[Input records — start]

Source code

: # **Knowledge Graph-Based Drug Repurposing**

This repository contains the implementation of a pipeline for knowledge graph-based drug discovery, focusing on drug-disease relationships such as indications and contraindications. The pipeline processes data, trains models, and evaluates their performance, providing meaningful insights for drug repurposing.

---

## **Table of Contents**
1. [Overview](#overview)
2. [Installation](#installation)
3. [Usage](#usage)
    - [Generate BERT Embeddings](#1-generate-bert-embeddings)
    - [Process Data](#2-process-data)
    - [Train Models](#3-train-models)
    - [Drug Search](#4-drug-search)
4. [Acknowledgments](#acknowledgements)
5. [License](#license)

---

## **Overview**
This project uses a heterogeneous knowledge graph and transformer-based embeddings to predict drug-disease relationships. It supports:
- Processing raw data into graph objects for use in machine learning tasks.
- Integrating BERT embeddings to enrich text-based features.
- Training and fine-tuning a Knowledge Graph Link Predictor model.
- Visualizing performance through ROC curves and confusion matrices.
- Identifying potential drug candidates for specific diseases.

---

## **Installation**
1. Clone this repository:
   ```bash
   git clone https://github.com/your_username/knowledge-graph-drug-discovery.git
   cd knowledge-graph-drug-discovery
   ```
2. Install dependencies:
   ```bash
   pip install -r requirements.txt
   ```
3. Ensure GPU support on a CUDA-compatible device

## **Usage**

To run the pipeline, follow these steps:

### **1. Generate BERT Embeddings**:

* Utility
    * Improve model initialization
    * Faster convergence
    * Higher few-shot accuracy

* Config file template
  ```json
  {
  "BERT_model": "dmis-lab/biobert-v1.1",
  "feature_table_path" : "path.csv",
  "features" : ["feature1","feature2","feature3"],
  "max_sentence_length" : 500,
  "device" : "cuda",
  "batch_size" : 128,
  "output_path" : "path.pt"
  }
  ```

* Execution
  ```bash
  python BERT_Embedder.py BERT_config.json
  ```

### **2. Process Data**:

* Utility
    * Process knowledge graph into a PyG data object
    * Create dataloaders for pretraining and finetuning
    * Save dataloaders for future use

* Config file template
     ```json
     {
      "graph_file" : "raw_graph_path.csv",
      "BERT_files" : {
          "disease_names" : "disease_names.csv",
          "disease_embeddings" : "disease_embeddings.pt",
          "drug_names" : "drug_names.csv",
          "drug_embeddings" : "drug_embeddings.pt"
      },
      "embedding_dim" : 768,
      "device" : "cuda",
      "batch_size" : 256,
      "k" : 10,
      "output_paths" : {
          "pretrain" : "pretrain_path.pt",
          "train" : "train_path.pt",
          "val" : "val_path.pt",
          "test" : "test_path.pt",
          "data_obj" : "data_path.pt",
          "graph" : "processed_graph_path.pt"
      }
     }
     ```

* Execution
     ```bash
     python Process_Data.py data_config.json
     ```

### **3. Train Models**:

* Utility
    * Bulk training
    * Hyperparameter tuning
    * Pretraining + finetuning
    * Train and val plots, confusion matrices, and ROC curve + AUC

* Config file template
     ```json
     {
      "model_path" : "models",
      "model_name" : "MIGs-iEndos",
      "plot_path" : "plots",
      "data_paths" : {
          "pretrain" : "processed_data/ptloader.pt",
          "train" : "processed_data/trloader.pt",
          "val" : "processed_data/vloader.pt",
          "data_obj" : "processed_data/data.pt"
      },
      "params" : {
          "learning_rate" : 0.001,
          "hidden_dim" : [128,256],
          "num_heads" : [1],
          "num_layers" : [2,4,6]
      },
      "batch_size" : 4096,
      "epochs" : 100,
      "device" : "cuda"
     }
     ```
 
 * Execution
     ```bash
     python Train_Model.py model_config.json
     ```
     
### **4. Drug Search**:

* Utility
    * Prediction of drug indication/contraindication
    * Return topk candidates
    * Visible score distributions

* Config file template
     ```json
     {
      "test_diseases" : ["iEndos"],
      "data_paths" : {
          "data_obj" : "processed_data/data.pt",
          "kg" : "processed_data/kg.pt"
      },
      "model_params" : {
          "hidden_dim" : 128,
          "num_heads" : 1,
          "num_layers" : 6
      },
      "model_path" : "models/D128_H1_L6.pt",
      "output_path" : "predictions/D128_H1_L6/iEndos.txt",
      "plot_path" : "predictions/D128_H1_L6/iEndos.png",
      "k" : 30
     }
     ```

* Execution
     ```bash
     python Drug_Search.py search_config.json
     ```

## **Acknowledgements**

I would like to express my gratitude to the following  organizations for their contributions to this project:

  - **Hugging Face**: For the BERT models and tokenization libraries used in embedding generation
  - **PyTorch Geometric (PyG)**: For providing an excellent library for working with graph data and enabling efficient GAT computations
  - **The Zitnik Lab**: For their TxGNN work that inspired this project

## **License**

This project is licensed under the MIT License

[Input records — finish]

| What you should do |
Across the whole listing, how many lines contain the string "features"? Give the number and no more.

| Expected output |
2